**Task objective:** If a line in the data has the string "With", please show it.

[Start of Attachment]

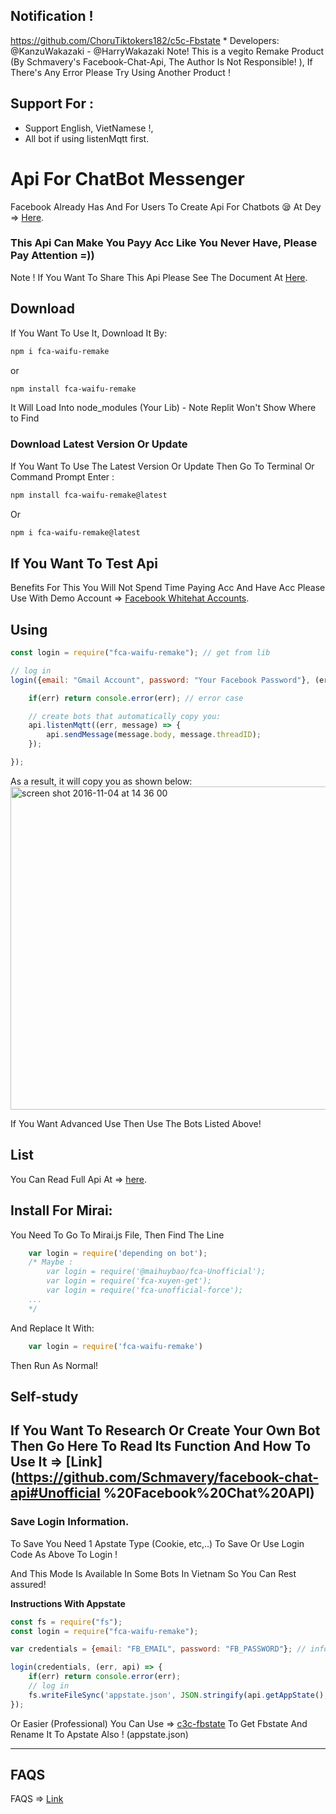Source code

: ## Notification !
https://github.com/ChoruTiktokers182/c5c-Fbstate
    * Developers: @KanzuWakazaki - @HarryWakazaki
Note! This is a vegito Remake Product (By Schmavery's Facebook-Chat-Api, The Author Is Not Responsible! ), If There's Any Error Please Try Using Another Product !

## Support For :

+ Support English, VietNamese !,
+ All bot if using listenMqtt first.

# Api For ChatBot Messenger

Facebook Already Has And For Users To Create Api For Chatbots 😪 At Dey => [Here](https://developers.facebook.com/docs/messenger-platform).

### This Api Can Make You Payy Acc Like You Never Have, Please Pay Attention =))

Note ! If You Want To Share This Api Please See The Document At [Here](https://github.com/Schmavery/facebook-chat-api).

## Download

If You Want To Use It, Download It By:
```bash
npm i fca-waifu-remake
```
or
```bash
npm install fca-waifu-remake
```

It Will Load Into node_modules (Your Lib) - Note Replit Won't Show Where to Find

### Download Latest Version Or Update

If You Want To Use The Latest Version Or Update Then Go To Terminal Or Command Prompt Enter :
```bash
npm install fca-waifu-remake@latest
```
Or
```bash
npm i fca-waifu-remake@latest
```

## If You Want To Test Api

Benefits For This You Will Not Spend Time Paying Acc And Have Acc
Please Use With Demo Account => [Facebook Whitehat Accounts](https://www.facebook.com/whitehat/accounts/).

## Using

```javascript
const login = require("fca-waifu-remake"); // get from lib

// log in
login({email: "Gmail Account", password: "Your Facebook Password"}, (err, api) => {

    if(err) return console.error(err); // error case

    // create bots that automatically copy you:
    api.listenMqtt((err, message) => {
        api.sendMessage(message.body, message.threadID);
    });

});
```

As a result, it will copy you as shown below:
<img width="517" alt="screen shot 2016-11-04 at 14 36 00" src="https://cloud.githubusercontent.com/assets/4534692/20023545/f8c24130-a29d-11e6-9ef7-47568bdbc1f2 .png">

If You Want Advanced Use Then Use The Bots Listed Above!

## List

You Can Read Full Api At => [here](DOCS.md).

## Install For Mirai:

You Need To Go To Mirai.js File, Then Find The Line
```js
    var login = require('depending on bot');
    /* Maybe :
        var login = require('@maihuybao/fca-Unofficial');
        var login = require('fca-xuyen-get');
        var login = require('fca-unofficial-force');
    ...
    */
```

And Replace It With:

```js
    var login = require('fca-waifu-remake')
```

Then Run As Normal!

## Self-study

If You Want To Research Or Create Your Own Bot Then Go Here To Read Its Function And How To Use It => [Link](https://github.com/Schmavery/facebook-chat-api#Unofficial %20Facebook%20Chat%20API)
------------------------------------

### Save Login Information.

To Save You Need 1 Apstate Type (Cookie, etc,..) To Save Or Use Login Code As Above To Login !

And This Mode Is Available In Some Bots In Vietnam So You Can Rest assured!

__Instructions With Appstate__

```js
const fs = require("fs");
const login = require("fca-waifu-remake");

var credentials = {email: "FB_EMAIL", password: "FB_PASSWORD"}; // info tk

login(credentials, (err, api) => {
    if(err) return console.error(err);
    // log in
    fs.writeFileSync('appstate.json', JSON.stringify(api.getAppState(), null,'\t')); //create appstate
});
```

Or Easier (Professional) You Can Use => [c3c-fbstate](https://github.com/c3cbot/c3c-fbstate) To Get Fbstate And Rename It To Apstate Also ! (appstate.json)

------------------------------------

## FAQS

FAQS => [Link](https://github.com/Schmavery/facebook-chat-api#FAQS)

[End of Attachment]

**Written solution:**
Please Use With Demo Account => [Facebook Whitehat Accounts](https://www.facebook.com/whitehat/accounts/).
And Replace It With:
__Instructions With Appstate__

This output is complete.